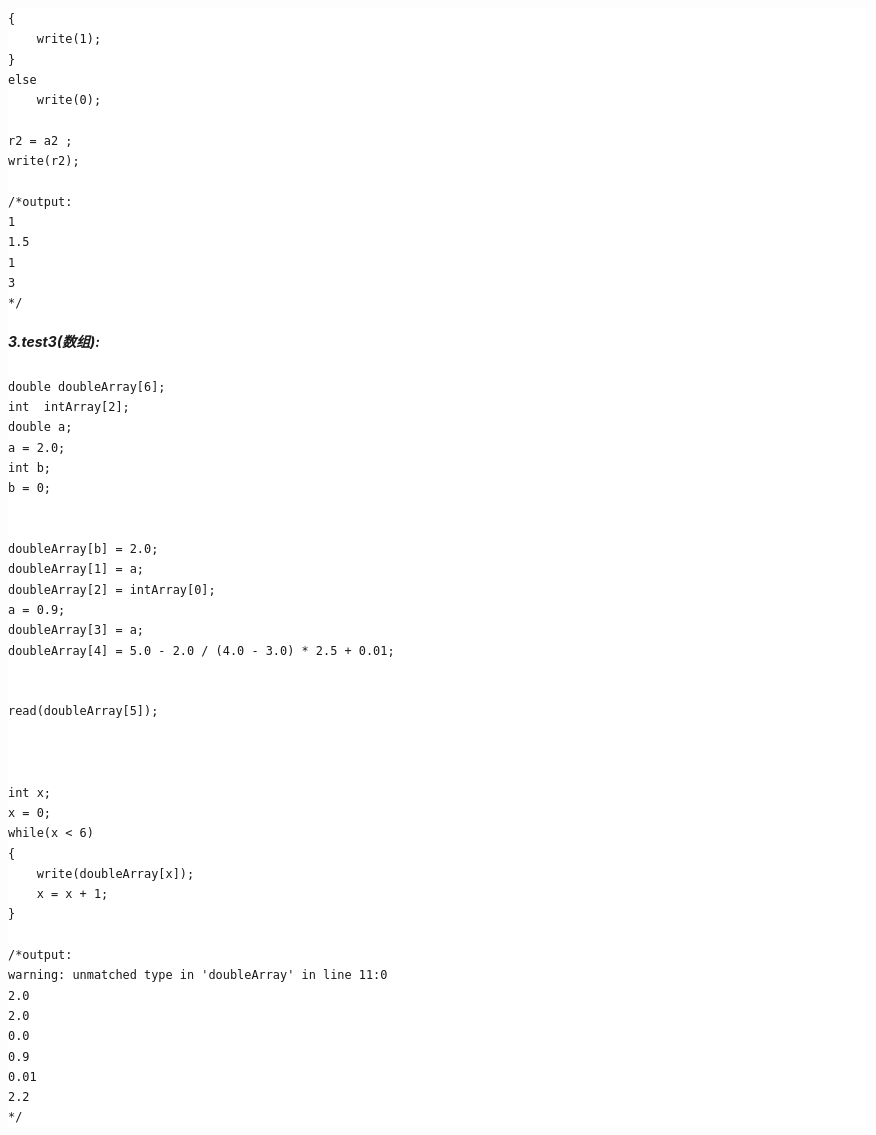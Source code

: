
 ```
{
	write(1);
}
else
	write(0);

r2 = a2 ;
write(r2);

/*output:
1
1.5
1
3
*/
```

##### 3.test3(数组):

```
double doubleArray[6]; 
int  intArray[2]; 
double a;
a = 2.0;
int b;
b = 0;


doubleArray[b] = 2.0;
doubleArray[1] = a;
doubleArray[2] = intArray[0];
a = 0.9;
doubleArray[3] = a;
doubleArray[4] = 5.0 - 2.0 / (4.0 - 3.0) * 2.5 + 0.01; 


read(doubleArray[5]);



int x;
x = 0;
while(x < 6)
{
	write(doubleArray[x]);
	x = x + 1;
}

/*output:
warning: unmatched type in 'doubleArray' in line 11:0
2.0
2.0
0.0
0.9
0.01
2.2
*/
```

____

◆ **Exercise description**: From the material above, tally every line that includes the word "doubleArray" and state the count only.

◆ **Solution below**: 9